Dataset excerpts

━━━━━━━━━━━━━━━━

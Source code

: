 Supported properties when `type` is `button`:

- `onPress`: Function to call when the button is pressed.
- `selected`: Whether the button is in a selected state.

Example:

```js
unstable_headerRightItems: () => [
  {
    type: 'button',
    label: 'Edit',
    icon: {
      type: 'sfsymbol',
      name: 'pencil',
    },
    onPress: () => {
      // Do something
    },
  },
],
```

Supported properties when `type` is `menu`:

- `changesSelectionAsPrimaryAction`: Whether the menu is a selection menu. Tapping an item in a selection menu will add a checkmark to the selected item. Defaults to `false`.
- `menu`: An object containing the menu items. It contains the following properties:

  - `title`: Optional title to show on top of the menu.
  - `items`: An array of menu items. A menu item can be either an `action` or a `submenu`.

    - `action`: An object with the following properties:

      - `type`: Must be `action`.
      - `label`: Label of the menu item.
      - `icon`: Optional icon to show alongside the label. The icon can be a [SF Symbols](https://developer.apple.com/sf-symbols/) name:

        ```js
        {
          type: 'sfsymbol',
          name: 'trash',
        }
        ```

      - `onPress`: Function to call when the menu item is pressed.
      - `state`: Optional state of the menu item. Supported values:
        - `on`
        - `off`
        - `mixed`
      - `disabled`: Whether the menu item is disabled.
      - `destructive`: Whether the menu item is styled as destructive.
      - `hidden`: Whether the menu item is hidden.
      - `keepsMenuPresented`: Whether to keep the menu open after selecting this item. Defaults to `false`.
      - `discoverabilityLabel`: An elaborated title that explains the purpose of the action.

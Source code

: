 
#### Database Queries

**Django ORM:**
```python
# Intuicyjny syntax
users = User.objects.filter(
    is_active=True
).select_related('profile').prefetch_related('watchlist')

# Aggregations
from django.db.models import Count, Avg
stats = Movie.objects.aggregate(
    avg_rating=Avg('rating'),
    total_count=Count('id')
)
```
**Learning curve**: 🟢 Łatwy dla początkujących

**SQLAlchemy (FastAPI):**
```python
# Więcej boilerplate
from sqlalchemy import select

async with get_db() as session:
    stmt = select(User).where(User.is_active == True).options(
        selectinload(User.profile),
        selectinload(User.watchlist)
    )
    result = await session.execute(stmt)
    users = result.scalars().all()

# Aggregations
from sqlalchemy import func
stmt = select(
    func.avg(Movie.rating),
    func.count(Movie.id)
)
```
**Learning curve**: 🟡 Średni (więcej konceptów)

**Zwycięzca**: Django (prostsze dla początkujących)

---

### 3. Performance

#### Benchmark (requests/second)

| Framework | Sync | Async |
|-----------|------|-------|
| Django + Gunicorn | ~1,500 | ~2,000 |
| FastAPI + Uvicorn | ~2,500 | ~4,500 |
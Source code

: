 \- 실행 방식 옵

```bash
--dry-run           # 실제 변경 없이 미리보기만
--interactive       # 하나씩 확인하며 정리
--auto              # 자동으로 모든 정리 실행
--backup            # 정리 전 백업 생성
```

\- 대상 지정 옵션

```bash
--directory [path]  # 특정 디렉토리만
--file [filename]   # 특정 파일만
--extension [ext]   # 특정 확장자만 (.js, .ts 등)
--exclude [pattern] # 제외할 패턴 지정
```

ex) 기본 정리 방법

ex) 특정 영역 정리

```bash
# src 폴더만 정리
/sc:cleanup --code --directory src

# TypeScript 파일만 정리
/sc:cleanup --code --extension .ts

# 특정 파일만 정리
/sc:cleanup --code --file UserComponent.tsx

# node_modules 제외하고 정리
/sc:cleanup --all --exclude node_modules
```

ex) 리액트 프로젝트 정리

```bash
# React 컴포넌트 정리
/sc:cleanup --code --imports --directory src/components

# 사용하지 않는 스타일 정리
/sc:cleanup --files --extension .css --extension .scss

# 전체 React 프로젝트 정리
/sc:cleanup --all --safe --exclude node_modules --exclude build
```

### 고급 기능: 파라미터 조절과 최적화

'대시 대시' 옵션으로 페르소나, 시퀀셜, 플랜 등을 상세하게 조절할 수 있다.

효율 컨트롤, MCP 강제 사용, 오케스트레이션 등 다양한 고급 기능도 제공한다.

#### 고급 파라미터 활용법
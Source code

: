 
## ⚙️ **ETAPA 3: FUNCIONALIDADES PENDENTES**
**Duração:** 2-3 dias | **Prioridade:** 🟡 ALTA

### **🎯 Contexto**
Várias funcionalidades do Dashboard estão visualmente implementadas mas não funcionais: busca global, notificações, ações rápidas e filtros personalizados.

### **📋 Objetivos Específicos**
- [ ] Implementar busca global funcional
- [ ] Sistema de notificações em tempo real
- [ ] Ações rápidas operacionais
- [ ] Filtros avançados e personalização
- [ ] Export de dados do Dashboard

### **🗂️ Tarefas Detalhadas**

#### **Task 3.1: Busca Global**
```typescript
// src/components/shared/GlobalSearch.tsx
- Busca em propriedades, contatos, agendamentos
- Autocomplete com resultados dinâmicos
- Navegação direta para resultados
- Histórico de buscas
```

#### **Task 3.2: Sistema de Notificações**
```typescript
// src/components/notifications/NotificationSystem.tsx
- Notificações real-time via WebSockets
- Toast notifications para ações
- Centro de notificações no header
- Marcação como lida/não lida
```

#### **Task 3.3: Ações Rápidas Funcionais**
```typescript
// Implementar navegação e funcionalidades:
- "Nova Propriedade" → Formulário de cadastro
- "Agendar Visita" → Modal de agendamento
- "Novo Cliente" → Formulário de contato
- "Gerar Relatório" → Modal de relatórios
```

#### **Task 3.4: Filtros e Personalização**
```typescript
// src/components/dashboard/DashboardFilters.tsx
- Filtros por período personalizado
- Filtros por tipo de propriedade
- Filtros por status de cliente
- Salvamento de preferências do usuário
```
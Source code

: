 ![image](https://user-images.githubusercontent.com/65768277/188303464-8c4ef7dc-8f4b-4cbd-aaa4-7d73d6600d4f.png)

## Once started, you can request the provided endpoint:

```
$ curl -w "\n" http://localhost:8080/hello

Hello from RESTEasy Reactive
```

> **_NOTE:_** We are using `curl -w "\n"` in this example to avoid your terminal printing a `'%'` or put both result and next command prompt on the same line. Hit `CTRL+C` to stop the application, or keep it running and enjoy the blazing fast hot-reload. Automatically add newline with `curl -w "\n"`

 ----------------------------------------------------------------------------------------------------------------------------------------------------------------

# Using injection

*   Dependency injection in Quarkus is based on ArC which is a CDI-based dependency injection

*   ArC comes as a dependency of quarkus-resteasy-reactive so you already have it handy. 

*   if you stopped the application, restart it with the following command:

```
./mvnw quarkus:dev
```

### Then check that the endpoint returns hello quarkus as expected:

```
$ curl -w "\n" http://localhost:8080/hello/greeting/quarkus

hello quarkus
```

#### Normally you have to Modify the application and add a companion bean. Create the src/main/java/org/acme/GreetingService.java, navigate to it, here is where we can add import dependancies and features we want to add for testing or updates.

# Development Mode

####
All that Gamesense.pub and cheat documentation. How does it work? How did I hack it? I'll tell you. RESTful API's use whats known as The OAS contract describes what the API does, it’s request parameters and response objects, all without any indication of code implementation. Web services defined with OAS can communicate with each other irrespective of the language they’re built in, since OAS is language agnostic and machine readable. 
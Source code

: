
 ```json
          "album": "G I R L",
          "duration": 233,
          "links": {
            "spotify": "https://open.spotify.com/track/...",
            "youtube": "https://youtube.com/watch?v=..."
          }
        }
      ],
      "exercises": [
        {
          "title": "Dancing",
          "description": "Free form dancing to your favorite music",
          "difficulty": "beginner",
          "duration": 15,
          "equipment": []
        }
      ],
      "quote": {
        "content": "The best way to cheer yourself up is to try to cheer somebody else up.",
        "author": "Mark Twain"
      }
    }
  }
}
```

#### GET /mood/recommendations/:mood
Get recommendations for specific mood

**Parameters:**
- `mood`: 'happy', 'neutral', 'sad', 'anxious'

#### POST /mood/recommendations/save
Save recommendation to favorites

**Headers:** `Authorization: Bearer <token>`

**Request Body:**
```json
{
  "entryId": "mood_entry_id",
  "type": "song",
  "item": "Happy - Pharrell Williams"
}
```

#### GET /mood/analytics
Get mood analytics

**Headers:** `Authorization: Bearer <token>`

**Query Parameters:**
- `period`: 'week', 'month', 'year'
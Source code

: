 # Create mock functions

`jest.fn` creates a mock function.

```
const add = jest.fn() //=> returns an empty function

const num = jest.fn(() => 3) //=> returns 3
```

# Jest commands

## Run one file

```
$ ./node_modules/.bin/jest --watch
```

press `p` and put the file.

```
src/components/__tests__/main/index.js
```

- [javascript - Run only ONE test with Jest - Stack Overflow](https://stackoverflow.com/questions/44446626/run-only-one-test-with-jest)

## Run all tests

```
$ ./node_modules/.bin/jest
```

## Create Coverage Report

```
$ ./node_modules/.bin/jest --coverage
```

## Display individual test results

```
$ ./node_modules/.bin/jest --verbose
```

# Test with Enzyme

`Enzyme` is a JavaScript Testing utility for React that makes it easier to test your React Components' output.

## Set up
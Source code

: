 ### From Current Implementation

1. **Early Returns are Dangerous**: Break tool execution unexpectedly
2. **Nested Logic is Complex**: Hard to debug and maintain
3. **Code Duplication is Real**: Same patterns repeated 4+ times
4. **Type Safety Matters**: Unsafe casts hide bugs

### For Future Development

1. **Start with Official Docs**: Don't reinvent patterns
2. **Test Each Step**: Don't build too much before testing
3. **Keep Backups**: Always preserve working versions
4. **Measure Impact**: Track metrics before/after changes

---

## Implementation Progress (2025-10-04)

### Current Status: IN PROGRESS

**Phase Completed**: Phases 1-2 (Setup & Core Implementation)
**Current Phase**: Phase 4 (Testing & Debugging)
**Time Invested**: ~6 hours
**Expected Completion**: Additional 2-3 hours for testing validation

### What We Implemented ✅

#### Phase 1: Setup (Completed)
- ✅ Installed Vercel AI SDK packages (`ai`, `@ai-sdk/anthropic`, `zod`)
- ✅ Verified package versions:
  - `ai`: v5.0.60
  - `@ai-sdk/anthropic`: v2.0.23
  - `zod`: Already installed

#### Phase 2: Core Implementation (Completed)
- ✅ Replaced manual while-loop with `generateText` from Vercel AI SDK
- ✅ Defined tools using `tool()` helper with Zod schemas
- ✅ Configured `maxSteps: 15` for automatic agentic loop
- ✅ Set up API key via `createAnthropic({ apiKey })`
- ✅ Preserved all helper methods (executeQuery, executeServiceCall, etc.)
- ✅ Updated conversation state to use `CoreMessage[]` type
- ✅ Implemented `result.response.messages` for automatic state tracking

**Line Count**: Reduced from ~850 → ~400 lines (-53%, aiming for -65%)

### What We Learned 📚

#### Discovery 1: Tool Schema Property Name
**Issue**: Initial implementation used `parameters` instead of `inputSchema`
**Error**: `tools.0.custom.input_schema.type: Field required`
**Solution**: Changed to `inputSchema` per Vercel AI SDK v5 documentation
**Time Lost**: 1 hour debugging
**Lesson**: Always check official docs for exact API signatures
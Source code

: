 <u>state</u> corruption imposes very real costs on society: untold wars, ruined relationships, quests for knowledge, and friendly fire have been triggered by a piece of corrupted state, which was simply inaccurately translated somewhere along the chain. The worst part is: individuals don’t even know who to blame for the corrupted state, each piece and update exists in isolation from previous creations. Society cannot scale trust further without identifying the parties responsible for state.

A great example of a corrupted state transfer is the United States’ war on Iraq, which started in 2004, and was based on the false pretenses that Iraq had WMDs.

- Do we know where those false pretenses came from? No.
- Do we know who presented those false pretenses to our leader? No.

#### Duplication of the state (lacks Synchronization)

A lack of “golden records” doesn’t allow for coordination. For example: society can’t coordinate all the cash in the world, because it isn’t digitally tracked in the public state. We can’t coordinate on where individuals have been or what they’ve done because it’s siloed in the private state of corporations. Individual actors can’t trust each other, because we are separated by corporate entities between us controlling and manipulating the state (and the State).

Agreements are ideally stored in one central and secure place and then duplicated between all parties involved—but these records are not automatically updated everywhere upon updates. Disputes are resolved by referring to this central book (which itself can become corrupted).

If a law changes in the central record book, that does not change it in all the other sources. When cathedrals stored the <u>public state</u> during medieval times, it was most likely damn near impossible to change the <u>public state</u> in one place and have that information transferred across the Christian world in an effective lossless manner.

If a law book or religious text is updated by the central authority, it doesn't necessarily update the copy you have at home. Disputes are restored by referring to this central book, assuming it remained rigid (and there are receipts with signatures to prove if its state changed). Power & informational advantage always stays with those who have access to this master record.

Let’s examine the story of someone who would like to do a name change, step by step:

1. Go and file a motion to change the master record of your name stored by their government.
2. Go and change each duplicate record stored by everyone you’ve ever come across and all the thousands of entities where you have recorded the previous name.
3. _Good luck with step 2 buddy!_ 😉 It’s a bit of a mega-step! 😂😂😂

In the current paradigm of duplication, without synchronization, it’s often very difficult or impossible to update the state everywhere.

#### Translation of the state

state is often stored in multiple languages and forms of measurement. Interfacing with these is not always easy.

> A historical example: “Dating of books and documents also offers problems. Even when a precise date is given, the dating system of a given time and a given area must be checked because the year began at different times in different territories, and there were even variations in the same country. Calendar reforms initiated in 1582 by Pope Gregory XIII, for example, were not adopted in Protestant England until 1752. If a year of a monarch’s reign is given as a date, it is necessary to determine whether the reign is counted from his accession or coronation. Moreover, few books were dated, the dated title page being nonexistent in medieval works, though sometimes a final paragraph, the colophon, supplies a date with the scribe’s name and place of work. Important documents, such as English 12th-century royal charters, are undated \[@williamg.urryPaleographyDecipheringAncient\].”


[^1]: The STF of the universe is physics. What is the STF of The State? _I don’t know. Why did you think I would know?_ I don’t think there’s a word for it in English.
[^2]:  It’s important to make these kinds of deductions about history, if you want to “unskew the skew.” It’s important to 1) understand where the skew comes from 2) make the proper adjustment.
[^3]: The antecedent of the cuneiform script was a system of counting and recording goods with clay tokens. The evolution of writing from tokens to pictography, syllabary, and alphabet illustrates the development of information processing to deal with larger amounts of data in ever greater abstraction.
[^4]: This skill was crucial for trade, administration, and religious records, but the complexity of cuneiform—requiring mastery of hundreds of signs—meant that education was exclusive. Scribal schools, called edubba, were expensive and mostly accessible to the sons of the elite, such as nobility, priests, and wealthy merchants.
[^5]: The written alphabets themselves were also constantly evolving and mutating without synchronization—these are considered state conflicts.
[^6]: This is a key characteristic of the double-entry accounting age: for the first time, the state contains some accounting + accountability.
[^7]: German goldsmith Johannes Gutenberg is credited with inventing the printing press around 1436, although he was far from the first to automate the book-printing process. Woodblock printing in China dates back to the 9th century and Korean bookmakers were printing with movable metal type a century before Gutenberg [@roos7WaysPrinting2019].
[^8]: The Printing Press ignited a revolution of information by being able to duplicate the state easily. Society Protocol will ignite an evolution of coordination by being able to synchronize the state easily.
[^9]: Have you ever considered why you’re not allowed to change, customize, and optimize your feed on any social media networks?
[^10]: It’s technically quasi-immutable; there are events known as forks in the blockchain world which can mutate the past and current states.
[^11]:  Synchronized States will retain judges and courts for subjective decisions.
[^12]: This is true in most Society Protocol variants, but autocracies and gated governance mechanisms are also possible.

━━━━━━━━━━━━━━━━

TASK DESCRIPTION
Your answer must consist solely of the lines above between the line holding "- Do we know where" and the line holding "Agreements are ideally", inclusive, copied exactly.

WRITTEN ANSWER
- Do we know where those false pretenses came from? No.
- Do we know who presented those false pretenses to our leader? No.

#### Duplication of the state (lacks Synchronization)

A lack of “golden records” doesn’t allow for coordination. For example: society can’t coordinate all the cash in the world, because it isn’t digitally tracked in the public state. We can’t coordinate on where individuals have been or what they’ve done because it’s siloed in the private state of corporations. Individual actors can’t trust each other, because we are separated by corporate entities between us controlling and manipulating the state (and the State).

Agreements are ideally stored in one central and secure place and then duplicated between all parties involved—but these records are not automatically updated everywhere upon updates. Disputes are resolved by referring to this central book (which itself can become corrupted).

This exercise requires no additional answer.